WHAT TO PRODUCE: Among the entries below, please repeat exactly and only the lines from the line containing "esoteric : 3" to the line containing "filmmaker : 3", both lines included.

Dataset items:
=== Section Start ===
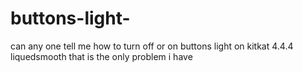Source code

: buttons-light-
==============

can any one tell me how to turn off or on buttons light on kitkat 4.4.4 liquedsmooth that is the only problem i have 
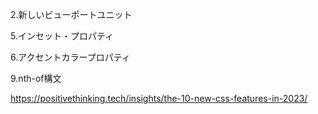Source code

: 

2.新しいビューポートユニット


5.インセット・プロパティ

6.アクセントカラープロパティ

9.nth-of構文

https://positivethinking.tech/insights/the-10-new-css-features-in-2023/
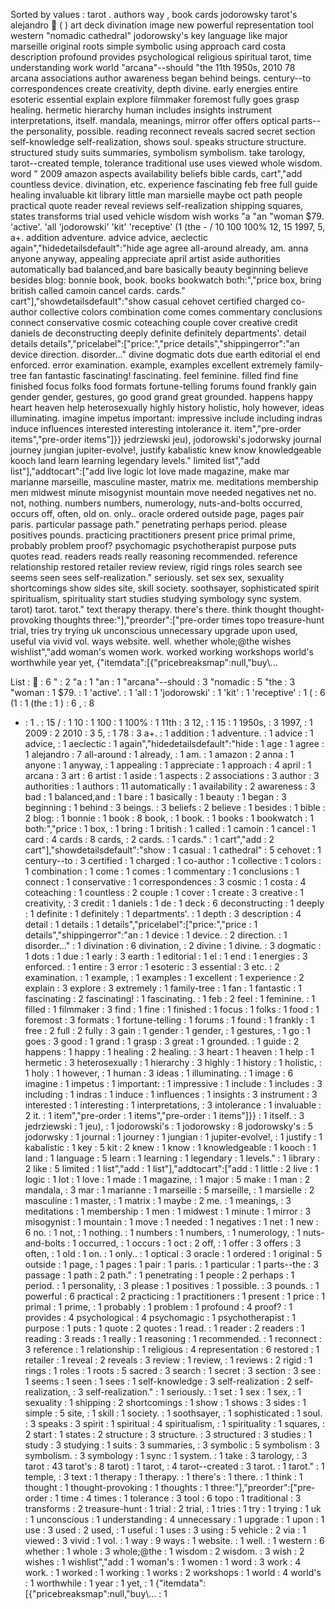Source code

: Sorted by values :
tarot . authors way , book cards jodorowsky tarot's alejandro  ( ) art deck divination image new powerful representation tool western "nomadic cathedral" jodorowsky's key language like major marseille original roots simple symbolic using approach card costa description profound provides psychological religious spiritual tarot, time understanding work world "arcana"--should "the 11th 1950s, 2010 78 arcana associations author awareness began behind beings. century--to correspondences create creativity, depth divine. early energies entire esoteric essential explain explore filmmaker foremost fully goes grasp healing. hermetic hierarchy human includes insights instrument interpretations, itself. mandala, meanings, mirror offer offers optical parts--the personality, possible. reading reconnect reveals sacred secret section self-knowledge self-realization, shows soul. speaks structure structure. structured study suits summaries, symbolism symbolism. take tarology, tarot--created temple, tolerance traditional use uses viewed whole wisdom. word " 2009 amazon aspects availability beliefs bible cards, cart","add countless device. divination, etc. experience fascinating feb free full guide healing invaluable kit library little man marsielle maybe oct path people practical quote reader reveal reviews self-realization shipping squares, states transforms trial used vehicle wisdom wish works "a "an "woman $79. 'active'. 'all 'jodorowski' 'kit' 'receptive' (1 (the - / 10 100 100% 12, 15 1997, 5, a+. addition adventure. advice advice, aeclectic again","hidedetailsdefault":"hide age agree all-around already, am. anna anyone anyway, appealing appreciate april artist aside authorities automatically bad balanced,and bare basically beauty beginning believe besides blog: bonnie book, book. books bookwatch both:","price box, bring british called camoin cancel cards. cards." cart"],"showdetailsdefault":"show casual cehovet certified charged co-author collective colors combination come comes commentary conclusions connect conservative cosmic coteaching couple cover creative credit daniels de deconstructing deeply definite definitely departments'. detail details details","pricelabel":["price:","price details","shippingerror":"an device direction. disorder..." divine dogmatic dots due earth editorial el end enforced. error examination. example, examples excellent extremely family-tree fan fantastic fascinating! fascinating. feel feminine. filled find fine finished focus folks food formats fortune-telling forums found frankly gain gender gender, gestures, go good grand great grounded. happens happy heart heaven help heterosexually highly history holistic, holy however, ideas illuminating. imagine impetus important: impressive include including indras induce influences interested interesting intolerance it. item","pre-order items","pre-order items"]}} jedrziewski jeu), jodorowski's jodorwsky journal journey jungian jupiter-evolve!, justify kabalistic knew know knowledgeable kooch land learn learning legendary levels." limited list","add list"],"addtocart":["add live logic lot love made magazine, make mar marianne marseille, masculine master, matrix me. meditations membership men midwest minute misogynist mountain move needed negatives net no. not, nothing. numbers numbers, numerology, nuts-and-bolts occurred, occurs off, often, old on. only.. oracle ordered outside page, pages pair paris. particular passage path." penetrating perhaps period. please positives pounds. practicing practitioners present price primal prime, probably problem proof? psychomagic psychotherapist purpose puts quotes read. readers reads really reasoning recommended. reference relationship restored retailer review review, rigid rings roles search see seems seen sees self-realization." seriously. set sex sex, sexuality shortcomings show sides site, skill society. soothsayer, sophisticated spirit spiritualism, spirituality start studies studying symbology sync system. tarot) tarot. tarot." text therapy therapy. there's there. think thought thought-provoking thoughts three:"],"preorder":["pre-order times topo treasure-hunt trial, tries try trying uk unconscious unnecessary upgrade upon used, useful via vivid vol. ways website. well. whether whole;@the wishes wishlist","add woman's women work. worked working workshops world's worthwhile year yet, {"itemdata":[{"pricebreaksmap":null,"buy\\... 

List :
 : 6
" : 2
"a : 1
"an : 1
"arcana"--should : 3
"nomadic : 5
"the : 3
"woman : 1
$79. : 1
'active'. : 1
'all : 1
'jodorowski' : 1
'kit' : 1
'receptive' : 1
( : 6
(1 : 1
(the : 1
) : 6
, : 8
- : 1
. : 15
/ : 1
10 : 1
100 : 1
100% : 1
11th : 3
12, : 1
15 : 1
1950s, : 3
1997, : 1
2009 : 2
2010 : 3
5, : 1
78 : 3
a+. : 1
addition : 1
adventure. : 1
advice : 1
advice, : 1
aeclectic : 1
again","hidedetailsdefault":"hide : 1
age : 1
agree : 1
alejandro : 7
all-around : 1
already, : 1
am. : 1
amazon : 2
anna : 1
anyone : 1
anyway, : 1
appealing : 1
appreciate : 1
approach : 4
april : 1
arcana : 3
art : 6
artist : 1
aside : 1
aspects : 2
associations : 3
author : 3
authorities : 1
authors : 11
automatically : 1
availability : 2
awareness : 3
bad : 1
balanced,and : 1
bare : 1
basically : 1
beauty : 1
began : 3
beginning : 1
behind : 3
beings. : 3
beliefs : 2
believe : 1
besides : 1
bible : 2
blog: : 1
bonnie : 1
book : 8
book, : 1
book. : 1
books : 1
bookwatch : 1
both:","price : 1
box, : 1
bring : 1
british : 1
called : 1
camoin : 1
cancel : 1
card : 4
cards : 8
cards, : 2
cards. : 1
cards." : 1
cart","add : 2
cart"],"showdetailsdefault":"show : 1
casual : 1
cathedral" : 5
cehovet : 1
century--to : 3
certified : 1
charged : 1
co-author : 1
collective : 1
colors : 1
combination : 1
come : 1
comes : 1
commentary : 1
conclusions : 1
connect : 1
conservative : 1
correspondences : 3
cosmic : 1
costa : 4
coteaching : 1
countless : 2
couple : 1
cover : 1
create : 3
creative : 1
creativity, : 3
credit : 1
daniels : 1
de : 1
deck : 6
deconstructing : 1
deeply : 1
definite : 1
definitely : 1
departments'. : 1
depth : 3
description : 4
detail : 1
details : 1
details","pricelabel":["price:","price : 1
details","shippingerror":"an : 1
device : 1
device. : 2
direction. : 1
disorder..." : 1
divination : 6
divination, : 2
divine : 1
divine. : 3
dogmatic : 1
dots : 1
due : 1
early : 3
earth : 1
editorial : 1
el : 1
end : 1
energies : 3
enforced. : 1
entire : 3
error : 1
esoteric : 3
essential : 3
etc. : 2
examination. : 1
example, : 1
examples : 1
excellent : 1
experience : 2
explain : 3
explore : 3
extremely : 1
family-tree : 1
fan : 1
fantastic : 1
fascinating : 2
fascinating! : 1
fascinating. : 1
feb : 2
feel : 1
feminine. : 1
filled : 1
filmmaker : 3
find : 1
fine : 1
finished : 1
focus : 1
folks : 1
food : 1
foremost : 3
formats : 1
fortune-telling : 1
forums : 1
found : 1
frankly : 1
free : 2
full : 2
fully : 3
gain : 1
gender : 1
gender, : 1
gestures, : 1
go : 1
goes : 3
good : 1
grand : 1
grasp : 3
great : 1
grounded. : 1
guide : 2
happens : 1
happy : 1
healing : 2
healing. : 3
heart : 1
heaven : 1
help : 1
hermetic : 3
heterosexually : 1
hierarchy : 3
highly : 1
history : 1
holistic, : 1
holy : 1
however, : 1
human : 3
ideas : 1
illuminating. : 1
image : 6
imagine : 1
impetus : 1
important: : 1
impressive : 1
include : 1
includes : 3
including : 1
indras : 1
induce : 1
influences : 1
insights : 3
instrument : 3
interested : 1
interesting : 1
interpretations, : 3
intolerance : 1
invaluable : 2
it. : 1
item","pre-order : 1
items","pre-order : 1
items"]}} : 1
itself. : 3
jedrziewski : 1
jeu), : 1
jodorowski's : 1
jodorowsky : 8
jodorowsky's : 5
jodorwsky : 1
journal : 1
journey : 1
jungian : 1
jupiter-evolve!, : 1
justify : 1
kabalistic : 1
key : 5
kit : 2
knew : 1
know : 1
knowledgeable : 1
kooch : 1
land : 1
language : 5
learn : 1
learning : 1
legendary : 1
levels." : 1
library : 2
like : 5
limited : 1
list","add : 1
list"],"addtocart":["add : 1
little : 2
live : 1
logic : 1
lot : 1
love : 1
made : 1
magazine, : 1
major : 5
make : 1
man : 2
mandala, : 3
mar : 1
marianne : 1
marseille : 5
marseille, : 1
marsielle : 2
masculine : 1
master, : 1
matrix : 1
maybe : 2
me. : 1
meanings, : 3
meditations : 1
membership : 1
men : 1
midwest : 1
minute : 1
mirror : 3
misogynist : 1
mountain : 1
move : 1
needed : 1
negatives : 1
net : 1
new : 6
no. : 1
not, : 1
nothing. : 1
numbers : 1
numbers, : 1
numerology, : 1
nuts-and-bolts : 1
occurred, : 1
occurs : 1
oct : 2
off, : 1
offer : 3
offers : 3
often, : 1
old : 1
on. : 1
only.. : 1
optical : 3
oracle : 1
ordered : 1
original : 5
outside : 1
page, : 1
pages : 1
pair : 1
paris. : 1
particular : 1
parts--the : 3
passage : 1
path : 2
path." : 1
penetrating : 1
people : 2
perhaps : 1
period. : 1
personality, : 3
please : 1
positives : 1
possible. : 3
pounds. : 1
powerful : 6
practical : 2
practicing : 1
practitioners : 1
present : 1
price : 1
primal : 1
prime, : 1
probably : 1
problem : 1
profound : 4
proof? : 1
provides : 4
psychological : 4
psychomagic : 1
psychotherapist : 1
purpose : 1
puts : 1
quote : 2
quotes : 1
read. : 1
reader : 2
readers : 1
reading : 3
reads : 1
really : 1
reasoning : 1
recommended. : 1
reconnect : 3
reference : 1
relationship : 1
religious : 4
representation : 6
restored : 1
retailer : 1
reveal : 2
reveals : 3
review : 1
review, : 1
reviews : 2
rigid : 1
rings : 1
roles : 1
roots : 5
sacred : 3
search : 1
secret : 3
section : 3
see : 1
seems : 1
seen : 1
sees : 1
self-knowledge : 3
self-realization : 2
self-realization, : 3
self-realization." : 1
seriously. : 1
set : 1
sex : 1
sex, : 1
sexuality : 1
shipping : 2
shortcomings : 1
show : 1
shows : 3
sides : 1
simple : 5
site, : 1
skill : 1
society. : 1
soothsayer, : 1
sophisticated : 1
soul. : 3
speaks : 3
spirit : 1
spiritual : 4
spiritualism, : 1
spirituality : 1
squares, : 2
start : 1
states : 2
structure : 3
structure. : 3
structured : 3
studies : 1
study : 3
studying : 1
suits : 3
summaries, : 3
symbolic : 5
symbolism : 3
symbolism. : 3
symbology : 1
sync : 1
system. : 1
take : 3
tarology, : 3
tarot : 43
tarot's : 8
tarot) : 1
tarot, : 4
tarot--created : 3
tarot. : 1
tarot." : 1
temple, : 3
text : 1
therapy : 1
therapy. : 1
there's : 1
there. : 1
think : 1
thought : 1
thought-provoking : 1
thoughts : 1
three:"],"preorder":["pre-order : 1
time : 4
times : 1
tolerance : 3
tool : 6
topo : 1
traditional : 3
transforms : 2
treasure-hunt : 1
trial : 2
trial, : 1
tries : 1
try : 1
trying : 1
uk : 1
unconscious : 1
understanding : 4
unnecessary : 1
upgrade : 1
upon : 1
use : 3
used : 2
used, : 1
useful : 1
uses : 3
using : 5
vehicle : 2
via : 1
viewed : 3
vivid : 1
vol. : 1
way : 9
ways : 1
website. : 1
well. : 1
western : 6
whether : 1
whole : 3
whole;@the : 1
wisdom : 2
wisdom. : 3
wish : 2
wishes : 1
wishlist","add : 1
woman's : 1
women : 1
word : 3
work : 4
work. : 1
worked : 1
working : 1
works : 2
workshops : 1
world : 4
world's : 1
worthwhile : 1
year : 1
yet, : 1
{"itemdata":[{"pricebreaksmap":null,"buy\\... : 1
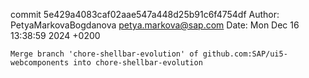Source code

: commit 5e429a4083caf02aae547a448d25b91c6f4754df
Author: PetyaMarkovaBogdanova <petya.markova@sap.com>
Date:   Mon Dec 16 13:38:59 2024 +0200

    Merge branch 'chore-shellbar-evolution' of github.com:SAP/ui5-webcomponents into chore-shellbar-evolution
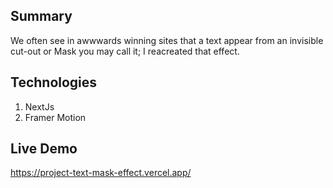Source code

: ## Summary
We often see in awwwards winning sites that a text appear from an invisible cut-out or Mask you may call it; I reacreated that effect.

## Technologies
1. NextJs
2. Framer Motion

## Live Demo
https://project-text-mask-effect.vercel.app/
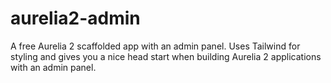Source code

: # aurelia2-admin
A free Aurelia 2 scaffolded app with an admin panel. Uses Tailwind for styling and gives you a nice head start when building Aurelia 2 applications with an admin panel.
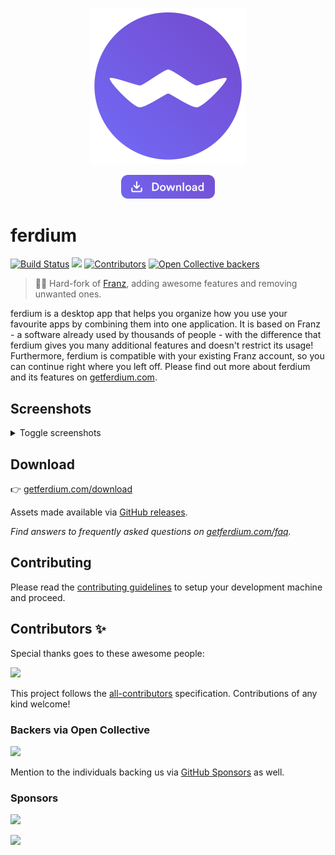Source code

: <p align="center">
    <a href="https://getferdium.com">
      <img src="./build-helpers/images/icon.png" alt="" width="250"/>
    </a>
</p>
<p align="center">
    <a href="https://getferdium.com/download">
      <img src="./branding/download.png" alt="Download" width="150"/>
    </a>
</p>

# ferdium

<p>
<a href="https://github.com/getferdium/ferdium/actions/workflows/builds.yml"><img alt="Build Status" src="https://github.com/getferdium/ferdium/actions/workflows/builds.yml/badge.svg?branch=develop&event=push"></a>
<a title="Crowdin" target="_blank" href="https://crowdin.com/project/getferdium"><img src="https://badges.crowdin.net/getferdium/localized.svg"></a>
<!-- ALL-CONTRIBUTORS-BADGE:START - Do not remove or modify this section -->
<a href='#contributors-'><img src='https://img.shields.io/badge/contributors-256-default.svg?logo=github' alt='Contributors'/></a>
<!-- ALL-CONTRIBUTORS-BADGE:END -->
<a href="#backers-via-opencollective"><img alt="Open Collective backers" src="https://img.shields.io/opencollective/backers/getferdium?logo=open-collective"></a>
</p>

> 🤴🏽 Hard-fork of [Franz](https://github.com/meetfranz/franz), adding awesome features and removing unwanted ones.

ferdium is a desktop app that helps you organize how you use your favourite apps by combining them into one application. It is based on Franz - a software already used by thousands of people - with the difference that ferdium gives you many additional features and doesn't restrict its usage! Furthermore, ferdium is compatible with your existing Franz account, so you can continue right where you left off. Please find out more about ferdium and its features on [getferdium.com](https://getferdium.com).

## Screenshots

<details>
<summary>Toggle screenshots</summary>
<p align="center">
<img alt="Keep all your messaging services in one place." src="./branding/screenshots/hero.png">
<em>"Keep all your messaging services in one place."</em>
<img alt="Order your services with ferdium Workspaces." src="./branding/screenshots/workspaces.png">
<em>"Order your services with ferdium Workspaces."</em>
<img alt="Always keep your Todos list open with ferdium Todos." src="./branding/screenshots/todos.png">
<em>"Always keep your Todos list open with ferdium Todos."</em>
<img alt="Supporting all your services." src="./branding/screenshots/service-store.png">
<em>"Supporting all your services."</em>
</p>
</details>

## Download

👉 [getferdium.com/download](https://getferdium.com/download/)

Assets made available via [GitHub releases](https://github.com/getferdium/ferdium/releases/latest).

_Find answers to frequently asked questions on [getferdium.com/faq](https://getferdium.com/faq/)._

## Contributing

Please read the [contributing guidelines](CONTRIBUTING.md) to setup your development machine and proceed.

## Contributors ✨

Special thanks goes to these awesome people:

<a href="https://github.com/getferdium/ferdium/blob/develop/.all-contributorsrc" target="_blank"><img src="https://opencollective.com/getferdium/contributors.svg?avatarHeight=42&width=890&button=off"></a>

This project follows the [all-contributors](https://github.com/all-contributors/all-contributors) specification. Contributions of any kind welcome!

### Backers via Open Collective

<a href="https://opencollective.com/getferdium#section-contribute" target="_blank"><img src="https://opencollective.com/getferdium/backers.svg?avatarHeight=42&width=890"></a>

Mention to the individuals backing us via [GitHub Sponsors](https://github.com/sponsors/getferdium) as well.

### Sponsors

<p>
  <a href="https://www.digitalocean.com/?refcode=5292301af793">
    <img src="https://getferdium.com/wp-content/uploads/sites/4/2021/09/digitalocean-logo-vector-1-1.svg" height="32px">
  </a>
</p>
<p>
  <a href="https://www.parallels.com/">
    <img src="https://getferdium.com/wp-content/uploads/sites/4/2021/12/Parallels_logo.svg" height="30px">
  </a>
</p>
=== Section End ===
ANSWER BOX:
esoteric : 3
essential : 3
etc. : 2
examination. : 1
example, : 1
examples : 1
excellent : 1
experience : 2
explain : 3
explore : 3
extremely : 1
family-tree : 1
fan : 1
fantastic : 1
fascinating : 2
fascinating! : 1
fascinating. : 1
feb : 2
feel : 1
feminine. : 1
filled : 1
filmmaker : 3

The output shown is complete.